Pagani advice for Labour
Josie Pagani blogs at Pundit on what Labour should now do:
First, stop blaming the media.
The problem isn’t ‘right wing framing’. There isn’t a media conspiracy to get a third term National government. When you fall behind everyone airs their favourite explanation and negatives get repeated and amplified. It’s the job of politicians, not media, to inspire a change in the story.
National did this also in 2002. It is very tempting to do, but almost always pointless.
Stop saying the polls are close. It reminds voters that Labour aims to lead a bloc in which it might not be all that dominant and which could include the toxic Dotcom party. Tortuous explanations about the Left Bloc v the Right Bloc sound cynical, as if you don’t care about winning support of people.
Distance Labour from Dotcom. One reason for Labour’s poor polling is people just want to get rid of Dotcom and somehow he has become Labour’s problem now. Only because he is an enemy of our enemy. Labour should only ever say of Dotcom, “he shouldn’t be in the country and National should not have let him in. We want him and his party nowhere near government.”
If Labour did that, I think they would get a very significant boost in the polls. People do not like the idea of a Labour-led Government being subservient to Dotcom.
Stop barking at every passing car. We don’t need a position on every lifestyle or identity issue in the news cycle. Though Labour tries to talk about core themes, like jobs and smaller class sizes, it can’t complain when those subjects get overshadowed by its own policies.
The temptation of releasing a ‘policy a day’ comes from a lack of confidence that the main themes are strong enough to win. This is a strategy error, not a discipline one.
I think they are taking this advice on board.
There are no easy pathways now. The party made David Cunliffe leader for his strategy of shoring up the base with a more militant tone. He’s delivered on that strategy but it hasn’t worked.
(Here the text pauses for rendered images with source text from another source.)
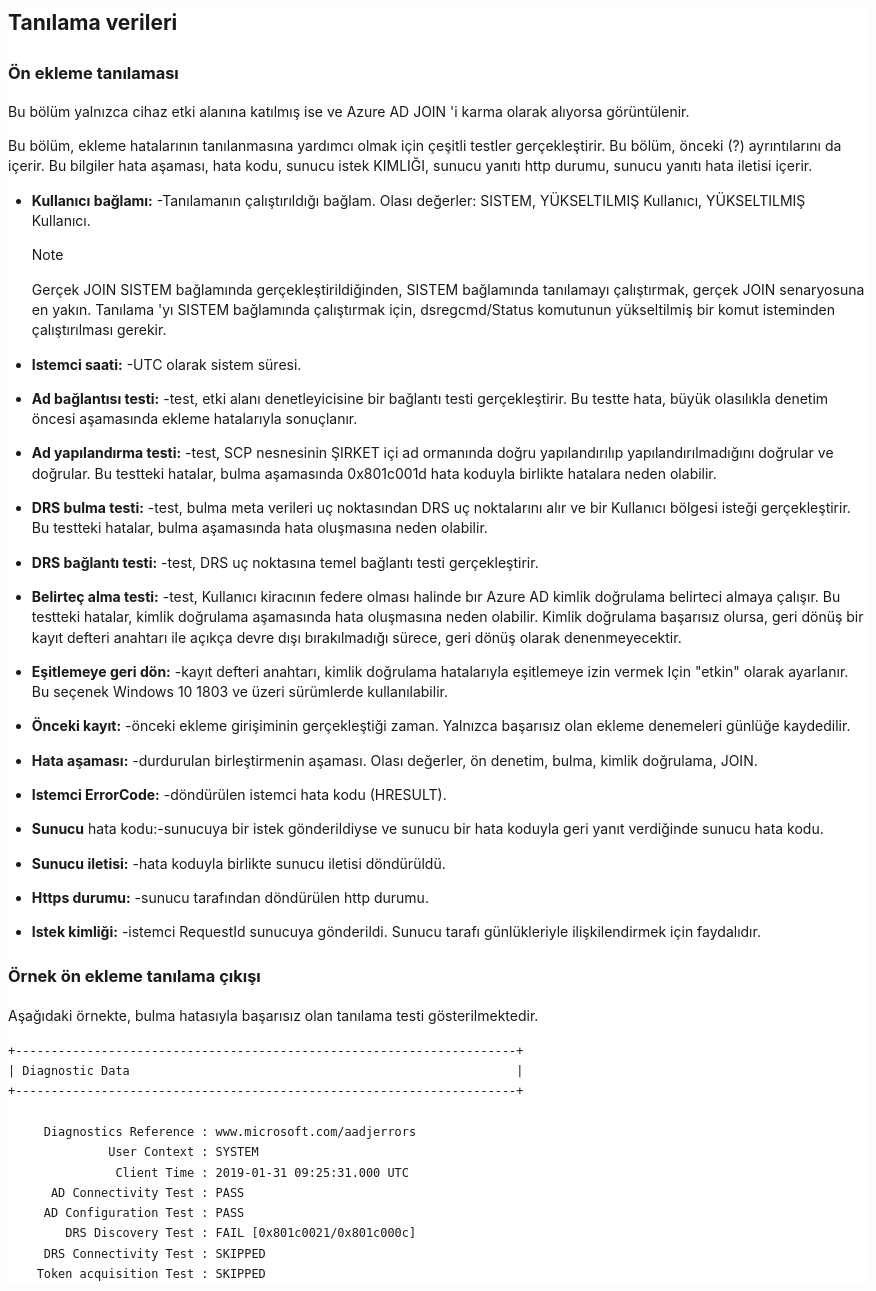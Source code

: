## <a name="diagnostic-data"></a>Tanılama verileri

### <a name="pre-join-diagnostics"></a>Ön ekleme tanılaması

Bu bölüm yalnızca cihaz etki alanına katılmış ise ve Azure AD JOIN 'i karma olarak alıyorsa görüntülenir.

Bu bölüm, ekleme hatalarının tanılanmasına yardımcı olmak için çeşitli testler gerçekleştirir. Bu bölüm, önceki (?) ayrıntılarını da içerir. Bu bilgiler hata aşaması, hata kodu, sunucu istek KIMLIĞI, sunucu yanıtı http durumu, sunucu yanıtı hata iletisi içerir.

- **Kullanıcı bağlamı:** -Tanılamanın çalıştırıldığı bağlam. Olası değerler: SISTEM, YÜKSELTILMIŞ Kullanıcı, YÜKSELTILMIŞ Kullanıcı. 

   > [!NOTE]
   > Gerçek JOIN SISTEM bağlamında gerçekleştirildiğinden, SISTEM bağlamında tanılamayı çalıştırmak, gerçek JOIN senaryosuna en yakın. Tanılama 'yı SISTEM bağlamında çalıştırmak için, dsregcmd/Status komutunun yükseltilmiş bir komut isteminden çalıştırılması gerekir.

- **Istemci saati:** -UTC olarak sistem süresi.
- **Ad bağlantısı testi:** -test, etki alanı denetleyicisine bir bağlantı testi gerçekleştirir. Bu testte hata, büyük olasılıkla denetim öncesi aşamasında ekleme hatalarıyla sonuçlanır.
- **Ad yapılandırma testi:** -test, SCP nesnesinin ŞIRKET içi ad ormanında doğru yapılandırılıp yapılandırılmadığını doğrular ve doğrular. Bu testteki hatalar, bulma aşamasında 0x801c001d hata koduyla birlikte hatalara neden olabilir.
- **DRS bulma testi:** -test, bulma meta verileri uç noktasından DRS uç noktalarını alır ve bir Kullanıcı bölgesi isteği gerçekleştirir. Bu testteki hatalar, bulma aşamasında hata oluşmasına neden olabilir.
- **DRS bağlantı testi:** -test, DRS uç noktasına temel bağlantı testi gerçekleştirir.
- **Belirteç alma testi:** -test, Kullanıcı kiracının federe olması halinde bır Azure AD kimlik doğrulama belirteci almaya çalışır. Bu testteki hatalar, kimlik doğrulama aşamasında hata oluşmasına neden olabilir. Kimlik doğrulama başarısız olursa, geri dönüş bir kayıt defteri anahtarı ile açıkça devre dışı bırakılmadığı sürece, geri dönüş olarak denenmeyecektir.
- **Eşitlemeye geri dön:** -kayıt defteri anahtarı, kimlik doğrulama hatalarıyla eşitlemeye izin vermek Için "etkin" olarak ayarlanır. Bu seçenek Windows 10 1803 ve üzeri sürümlerde kullanılabilir.
- **Önceki kayıt:** -önceki ekleme girişiminin gerçekleştiği zaman. Yalnızca başarısız olan ekleme denemeleri günlüğe kaydedilir.
- **Hata aşaması:** -durdurulan birleştirmenin aşaması. Olası değerler, ön denetim, bulma, kimlik doğrulama, JOIN.
- **Istemci ErrorCode:** -döndürülen istemci hata kodu (HRESULT).
- **Sunucu** hata kodu:-sunucuya bir istek gönderildiyse ve sunucu bir hata koduyla geri yanıt verdiğinde sunucu hata kodu. 
- **Sunucu iletisi:** -hata koduyla birlikte sunucu iletisi döndürüldü.
- **Https durumu:** -sunucu tarafından döndürülen http durumu.
- **Istek kimliği:** -istemci RequestId sunucuya gönderildi. Sunucu tarafı günlükleriyle ilişkilendirmek için faydalıdır.

### <a name="sample-pre-join-diagnostics-output"></a>Örnek ön ekleme tanılama çıkışı

Aşağıdaki örnekte, bulma hatasıyla başarısız olan tanılama testi gösterilmektedir.

```
+----------------------------------------------------------------------+
| Diagnostic Data                                                      |
+----------------------------------------------------------------------+

     Diagnostics Reference : www.microsoft.com/aadjerrors
              User Context : SYSTEM
               Client Time : 2019-01-31 09:25:31.000 UTC
      AD Connectivity Test : PASS
     AD Configuration Test : PASS
        DRS Discovery Test : FAIL [0x801c0021/0x801c000c]
     DRS Connectivity Test : SKIPPED
    Token acquisition Test : SKIPPED
```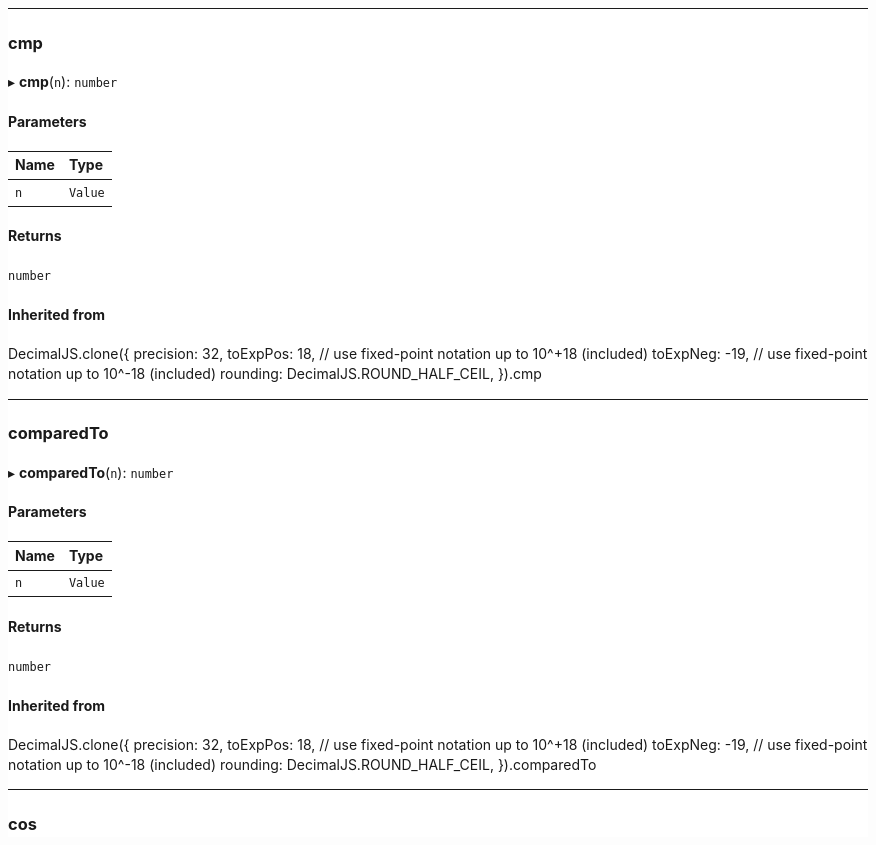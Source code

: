 ___

### cmp

▸ **cmp**(`n`): `number`

#### Parameters

| Name | Type |
| :------ | :------ |
| `n` | `Value` |

#### Returns

`number`

#### Inherited from

DecimalJS.clone({
  precision: 32,
  toExpPos: 18, // use fixed-point notation up to 10^+18 (included)
  toExpNeg: -19, // use fixed-point notation up to 10^-18 (included)
  rounding: DecimalJS.ROUND\_HALF\_CEIL,
}).cmp

___

### comparedTo

▸ **comparedTo**(`n`): `number`

#### Parameters

| Name | Type |
| :------ | :------ |
| `n` | `Value` |

#### Returns

`number`

#### Inherited from

DecimalJS.clone({
  precision: 32,
  toExpPos: 18, // use fixed-point notation up to 10^+18 (included)
  toExpNeg: -19, // use fixed-point notation up to 10^-18 (included)
  rounding: DecimalJS.ROUND\_HALF\_CEIL,
}).comparedTo

___

### cos

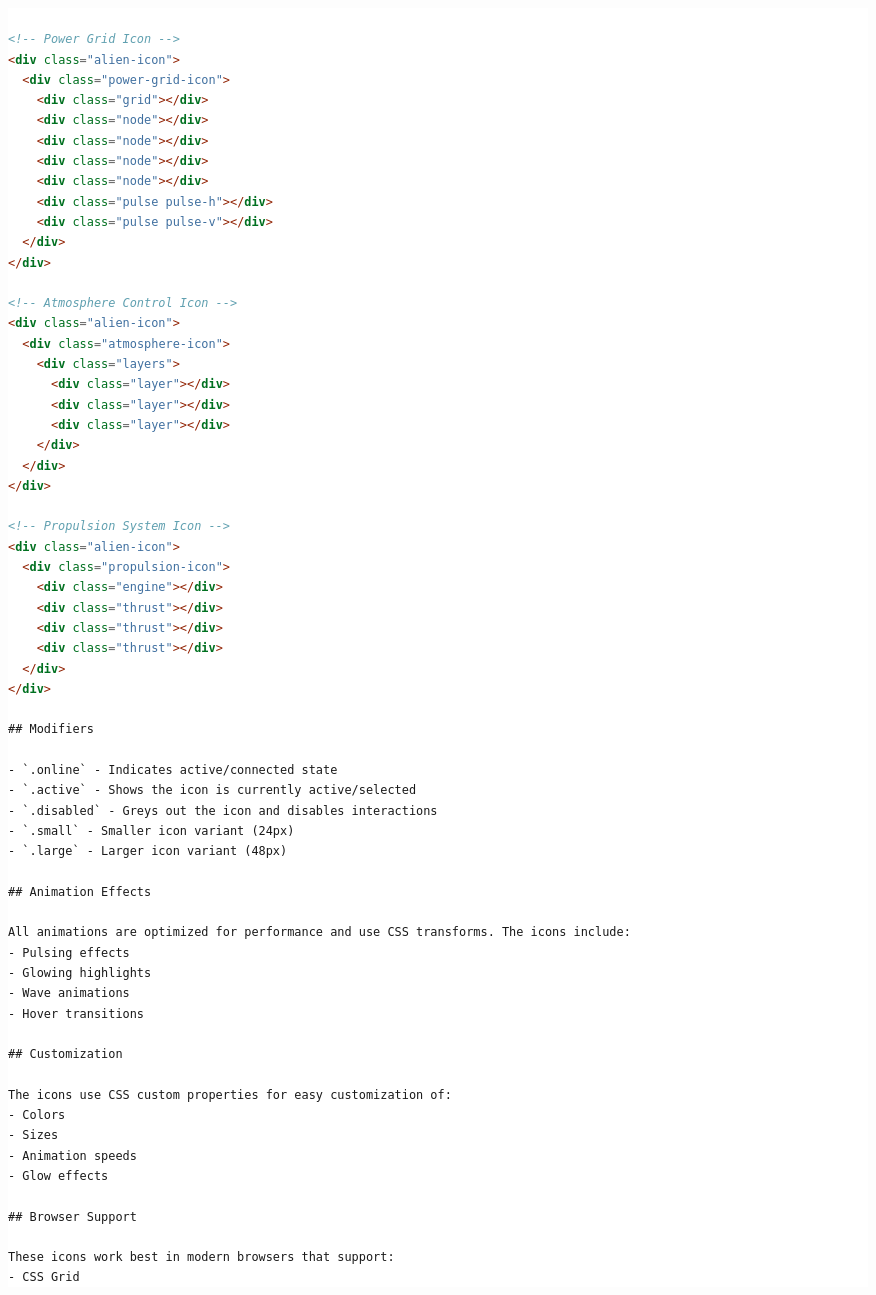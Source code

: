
 ```html

<!-- Power Grid Icon -->
<div class="alien-icon">
  <div class="power-grid-icon">
    <div class="grid"></div>
    <div class="node"></div>
    <div class="node"></div>
    <div class="node"></div>
    <div class="node"></div>
    <div class="pulse pulse-h"></div>
    <div class="pulse pulse-v"></div>
  </div>
</div>

<!-- Atmosphere Control Icon -->
<div class="alien-icon">
  <div class="atmosphere-icon">
    <div class="layers">
      <div class="layer"></div>
      <div class="layer"></div>
      <div class="layer"></div>
    </div>
  </div>
</div>

<!-- Propulsion System Icon -->
<div class="alien-icon">
  <div class="propulsion-icon">
    <div class="engine"></div>
    <div class="thrust"></div>
    <div class="thrust"></div>
    <div class="thrust"></div>
  </div>
</div>

## Modifiers

- `.online` - Indicates active/connected state
- `.active` - Shows the icon is currently active/selected
- `.disabled` - Greys out the icon and disables interactions
- `.small` - Smaller icon variant (24px)
- `.large` - Larger icon variant (48px)

## Animation Effects

All animations are optimized for performance and use CSS transforms. The icons include:
- Pulsing effects
- Glowing highlights
- Wave animations
- Hover transitions

## Customization

The icons use CSS custom properties for easy customization of:
- Colors
- Sizes
- Animation speeds
- Glow effects

## Browser Support

These icons work best in modern browsers that support:
- CSS Grid
```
Correcting to the centre close to the election carries the seeds of disappointment for those who believed it would work, and has the added downside that the public don’t believe it.
It’s too late to ditch some of the rhetoric that made people doubt whether you would put them ahead of sectarian interests, but not too late to campaign for the values that make Labour, Labour. It’s mission is to represent working people and their families in a broad-based party. So: do that.
I think it is too late to now try and move towards the centre.